Tandis que la première arbore un voile qui enserre son gracieux visage, conformément à l’interprétation conservatrice de sa religion, la seconde porte un jean slim et une veste très » lookée « . Une femme au sommet incarne inévitablement une sorte de sommet de la femme suivant les critères de la civilisation concernée : l’une évolue dans l’esprit de liberté de la mode, l’autre veut représenter le discours moral par lequel son mari a accédé au pouvoir.
Dans son ardent désir d’être utile à de justes causes, Mme Macron incarne une transformation de la société et une évolution flagrante des canons traditionnels du couple, et véhicule un message éminemment politique appliqué aux rapports hommes-femmes. Ce que Pascal Bruckner a synthétisé par ces mots : » Le mode de vie occidental n’est pas négociable. » L’image du couple Macron est en elle-même un vecteur de message ; on l’a encore vu en Chine, pays où le prestige d’un homme (à l’égard des autres hommes) passe par une épouse nettement plus jeune. A l’instar de celles qui l’ont récemment précédée, mais mieux encore, Brigitte Macron ne conçoit pas sa fonction comme une réclusion au silence, aux expositions florales ou au thé entre dames. Contrairement à ce qu’affirment les intégristes partisans d’une fonction présidentielle strictement réservée à l’élu(e) du peuple, c’est là une distinction fondamentale entre la femme d’un président, qui est libre de définir son rôle pourvu qu’il s’exerce hors du fonctionnement des institutions, et l’épouse d’un souverain, qui est tenue de faire exactement ce qu’on lui demande.
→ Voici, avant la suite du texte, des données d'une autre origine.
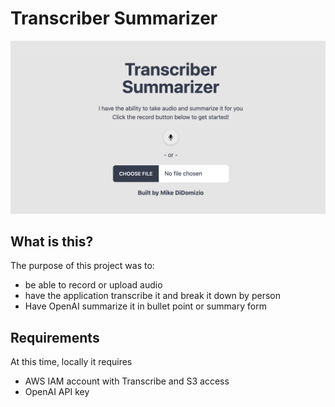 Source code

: # Transcriber Summarizer

<img alt="Picture showing the start of the application" src="./readme-assets/home.png" />

## What is this?

The purpose of this project was to:
- be able to record or upload audio
- have the application transcribe it and break it down by person
- Have OpenAI summarize it in bullet point or summary form

## Requirements

At this time, locally it requires

- AWS IAM account with Transcribe and S3 access
- OpenAI API key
La femme européenne se caractérise par la maîtrise de son destin
A ce titre, Brigitte Macron et son époux ont été bien inspirés de publier un texte qui établit noir sur blanc le rôle et les moyens de la conjointe présidentielle. Sans une définition précise, rien n’est clair dans la position de celle ou de celui qui doit accompagner celle ou celui qui détient le pouvoir. Tout au plus les comparaisons internationales offrent-elles certaines pistes de réflexion. Or, la principale conclusion qui en émerge conduit à la ferme confirmation que, par-delà son niveau social, la femme européenne n’est heureusement plus définie par la position de son mari : elle se caractérise principalement par la maîtrise de son destin. Pourquoi donc la femme du président français aurait-elle en la matière moins de droits qu’une simple citoyenne ?
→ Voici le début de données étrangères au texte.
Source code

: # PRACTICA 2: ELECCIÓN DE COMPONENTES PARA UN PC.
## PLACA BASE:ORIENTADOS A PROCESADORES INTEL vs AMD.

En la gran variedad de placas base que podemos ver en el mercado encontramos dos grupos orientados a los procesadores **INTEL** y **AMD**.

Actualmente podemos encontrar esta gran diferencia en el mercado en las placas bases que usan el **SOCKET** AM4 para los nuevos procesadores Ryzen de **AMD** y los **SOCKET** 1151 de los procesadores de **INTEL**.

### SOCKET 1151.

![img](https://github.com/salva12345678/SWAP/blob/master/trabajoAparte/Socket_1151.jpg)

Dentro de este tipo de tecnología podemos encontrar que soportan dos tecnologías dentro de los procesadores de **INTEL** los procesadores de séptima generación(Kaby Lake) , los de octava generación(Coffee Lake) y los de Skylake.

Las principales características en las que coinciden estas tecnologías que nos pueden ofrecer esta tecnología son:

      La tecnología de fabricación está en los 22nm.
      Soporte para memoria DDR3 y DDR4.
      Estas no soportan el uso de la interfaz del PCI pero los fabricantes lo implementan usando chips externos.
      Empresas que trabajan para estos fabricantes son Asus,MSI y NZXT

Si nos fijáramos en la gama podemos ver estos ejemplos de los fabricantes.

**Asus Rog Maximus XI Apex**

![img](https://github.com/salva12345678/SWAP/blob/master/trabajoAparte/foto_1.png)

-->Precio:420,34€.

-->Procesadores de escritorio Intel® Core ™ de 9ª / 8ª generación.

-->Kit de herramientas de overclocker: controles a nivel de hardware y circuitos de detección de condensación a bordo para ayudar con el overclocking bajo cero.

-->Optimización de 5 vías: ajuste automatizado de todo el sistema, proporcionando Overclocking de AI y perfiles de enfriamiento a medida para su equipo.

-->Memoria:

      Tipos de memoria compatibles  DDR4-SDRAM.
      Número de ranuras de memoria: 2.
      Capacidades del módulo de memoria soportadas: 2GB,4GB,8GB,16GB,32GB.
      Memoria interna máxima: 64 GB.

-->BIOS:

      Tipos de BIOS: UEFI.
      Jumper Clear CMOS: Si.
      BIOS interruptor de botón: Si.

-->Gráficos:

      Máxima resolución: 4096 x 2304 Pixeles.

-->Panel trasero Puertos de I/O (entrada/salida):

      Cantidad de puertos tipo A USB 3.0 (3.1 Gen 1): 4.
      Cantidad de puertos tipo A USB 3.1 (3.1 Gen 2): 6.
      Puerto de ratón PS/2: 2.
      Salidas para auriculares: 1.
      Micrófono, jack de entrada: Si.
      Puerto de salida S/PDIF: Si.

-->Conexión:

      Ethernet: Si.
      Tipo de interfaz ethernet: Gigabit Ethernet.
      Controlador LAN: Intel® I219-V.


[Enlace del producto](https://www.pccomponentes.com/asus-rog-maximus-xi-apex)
En dehors des monarchies constitutionnelles (11 en Europe tout de même), dans lesquelles les mariages, les naissances et les décès sont considérés comme des événements nationaux – ce qui a pour effet de contraindre les femmes à une célébrité étroitement conditionnée par l’étiquette -, le statut des femmes au faîte du pouvoir est marqué par leur indépendance croissante à l’égard des figures imposées du couple. Il est assez frappant de constater qu’à l’écart d’âge existant entre Emmanuel Macron et son épouse répond le fait qu’Angela Merkel et Theresa May soient deux femmes sans enfant. Dans ces deux cas, du reste, le rôle de Joachim Sauer, époux de la chancelière (un chimiste éloigné de la politique), et de Philip John May (un brillant financier, qui se tient toujours trois pas derrière sa conjointe) se caractérise par une parfaite discrétion, qui s’affirme sans même le besoin de se livrer à des activités caritatives ou culturelles. A l’inverse, la tristesse visible de Melania Trump est difficile à décorréler de la personnalité de mâle alpha dont son mari a fait un argument électoral. Ce qui apparaît, en soi, comme le signe d’expression d’une Amérique en panne de modernité.